# '97 Jetta (A3) rear drum brake backing plate



## JettaMobile (Jan 6, 2009)

Car has rear drums and no ABS...had a complete bearing failure and left rear wheel fell off...now I need to replace nearly everything. Only problem is I can't seem to find a backing plate for the drum from anywhere but a dealer. I think i have found that the stub axle for this car is the same as that for the A1 and A2 jetta...
does anyone know if the backing plate is interchangeable between A1, A2, and A3 jettas? because I can find backing plates for an A2 jetta online.
thanks for any input


----------



## spitpilot (Feb 14, 2000)

*Re: '97 Jetta (A3) rear drum brake backing plate (JettaMobile)*

1stVWparts carries MKIII backing plates for $50 or so...try wrecking yards..most around here sell parts for about half of new cost...so you'd should be able to land one for $25! http://****************.com/smile/emthup.gif


----------



## germancarnut51 (Mar 23, 2008)

*Re: '97 Jetta (A3) rear drum brake backing plate (JettaMobile)*

I have an extra set of rear backing plates from a 96 Jetta GL that I parted out last year.
IM me with a reasonable offer, and I will sell you one or both. I don't remember if the left and right sides are the same, so tell me which side you need, and I will double check that it's still in the pile in the garage.


----------



## spitpilot (Feb 14, 2000)

*Re: '97 Jetta (germancarnut51)*

They are not the same..two listed on parts websites..left and right! http://****************.com/smile/emthup.gif


----------



## JettaMobile (Jan 6, 2009)

*Re: '97 Jetta (germancarnut51)*

Thanks a lot...I am gonna try to salvage the old one with some caveman banging (its not exactly a precision part), but if i cant yours would be greatly appreciated...i should know within a couple days...its a pain working on a car outside in the parts i live in...i will let you know though
thanks again


----------



## germancarnut51 (Mar 23, 2008)

*Re: '97 Jetta (JettaMobile)*

The rear drum brake backing plates may not look like precision parts, but they are.
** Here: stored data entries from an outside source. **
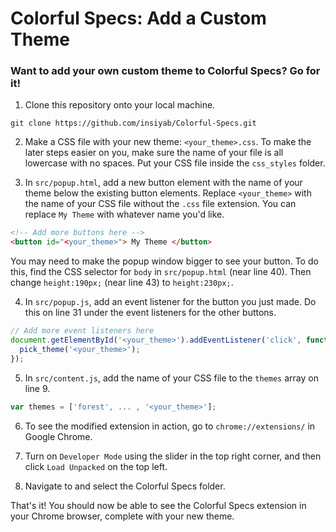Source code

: # Colorful Specs: Add a Custom Theme

### Want to add your own custom theme to Colorful Specs? Go for it!

1. Clone this repository onto your local machine. 

```
git clone https://github.com/insiyab/Colorful-Specs.git
```

2. Make a CSS file with your new theme: `<your_theme>.css`. To make the later steps easier on you, make sure the name of your file is all lowercase with no spaces. Put your CSS file inside the `css_styles` folder.

3. In `src/popup.html`, add a new button element with the name of your theme below the existing button elements. Replace `<your_theme>` with the name of your CSS file without the `.css` file extension. You can replace `My Theme` with whatever name you'd like.

```html
<!-- Add more buttons here -->
<button id="<your_theme>"> My Theme </button>
```

You may need to make the popup window bigger to see your button. To do this, find the CSS selector for `body` in `src/popup.html` (near line 40). Then change `height:190px;` (near line 43) to `height:230px;`.

4. In `src/popup.js`, add an event listener for the button you just made. Do this on line 31 under the event listeners for the other buttons.

```javascript
// Add more event listeners here
document.getElementById('<your_theme>').addEventListener('click', function(){
  pick_theme('<your_theme>');
});
```

5. In `src/content.js`, add the name of your CSS file to the `themes` array on line 9.

```javascript
var themes = ['forest', ... , '<your_theme>'];
```

6. To see the modified extension in action, go to `chrome://extensions/` in Google Chrome. 

7. Turn on `Developer Mode` using the slider in the top right corner, and then click `Load Unpacked` on the top left. 

8. Navigate to and select the Colorful Specs folder.

That's it! You should now be able to see the Colorful Specs extension in your Chrome browser, complete with your new theme.
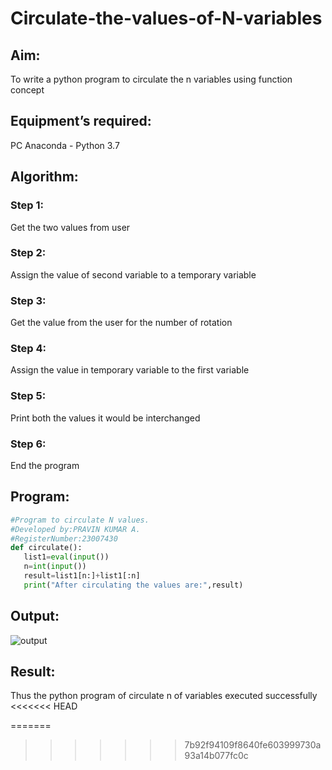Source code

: # Circulate-the-values-of-N-variables
## Aim:
To write a python program to circulate the n variables using function concept
## Equipment’s required:
PC
Anaconda - Python 3.7
## Algorithm: 

### Step 1:
Get the two values from user 
### Step 2: 
Assign the value of second variable to a temporary variable
### Step 3: 
Get the value from the user for the number of rotation
### Step 4: 
Assign the value in temporary variable to the first variable
### Step 5: 
Print both the values it would be interchanged
### Step 6: 
End the program
## Program:
```python
#Program to circulate N values.
#Developed by:PRAVIN KUMAR A. 
#RegisterNumber:23007430
def circulate():
   list1=eval(input())
   n=int(input())
   result=list1[n:]+list1[:n]
   print("After circulating the values are:",result)

```


## Output:
![output](https://github.com/RAVENPRAVIN/Circulate-the-values-of-N-variables/assets/146820534/80a7a66c-9fd3-405a-ad7d-fc5f0b9580a1)


## Result:
Thus the python program of circulate n of variables executed successfully
<<<<<<< HEAD

=======
>>>>>>> 7b92f94109f8640fe603999730a93a14b077fc0c
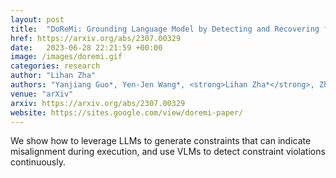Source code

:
 ```yaml
---
layout: post
title:  "DoReMi: Grounding Language Model by Detecting and Recovering from Plan-Execution Misalignment"
href: https://arxiv.org/abs/2307.00329
date:   2023-06-28 22:21:59 +00:00
image: /images/doremi.gif
categories: research
author: "Lihan Zha"
authors: "Yanjiang Guo*, Yen-Jen Wang*, <strong>Lihan Zha*</strong>, Zheyuan Jiang, Jianyu Chen"
venue: "arXiv"
arxiv: https://arxiv.org/abs/2307.00329
website: https://sites.google.com/view/doremi-paper/
---
```

We show how to leverage LLMs to generate constraints that can indicate misalignment during execution, and use VLMs to detect constraint violations continuously.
Manufactured with the mounting surfaces, the brake shoe mounting, and the brake shoe slide/rub points are in plane, and parallel to the backing plate mounting surface because if anything is off, you will get uneven braking, and uneven brake wear.
I was in the far side of the garage today looking for some fuel system vapor recovery system parts. My 95 Golf GL flunked the CA vapor recovery system pressurization test (tests for leaks by pressurizing to 2.5atms). I spotted both rear backing plates with the drums. So I do have both sides available. The new STANT gas cap I bought 8 months ago was leaking, and some informal testing I did showed me that the purge valve needs to be replaced.


----------



## JettaMobile (Jan 6, 2009)

i forgot to ask...anyone know why there would be weights attached the the backside of the backing plate at the bottom?


----------



## spitpilot (Feb 14, 2000)

*Re: (JettaMobile)*

Probably to tune out vibrations....my Golf MIII rear brakes..same as yours started makin lots "o noise...turned out to be lack of lube on rear shoe sliding points....warranty coverd that since it was under the warranty period..but it got my attention..I very carefully lubed those points every time I changed rear brake shoes! http://****************.com/smile/emthup.gif


----------



## JettaMobile (Jan 6, 2009)

*Re: '97 Jetta (germancarnut51)*

not sure if you got the IM i sent or not cause I have seen that it doesnt work right for some people (maybe i'm one of those). I am gonna need the backing plate after all...couldn't salvage the old one. It's the left one, and does it still have the wheel cylinder on it? I suppose just IM me or we can figure something else out.
thanks http://****************.com/smile/emthup.gif


----------



## germancarnut51 (Mar 23, 2008)

*Re: '97 Jetta (JettaMobile)*

I just sent you a IM.


----------



## germancarnut51 (Mar 23, 2008)

*Re: '97 Jetta (germancarnut51)*

Do you need the stub axle?


----------



## JettaMobile (Jan 6, 2009)

*Re: '97 Jetta (germancarnut51)*

no i dont need it...all i need is the backing plate and wheel cylinder...the IM doesnt seem to be working well on my end for some reason...my bank account isnt linked to pay pal yet so I will have to send a money order


----------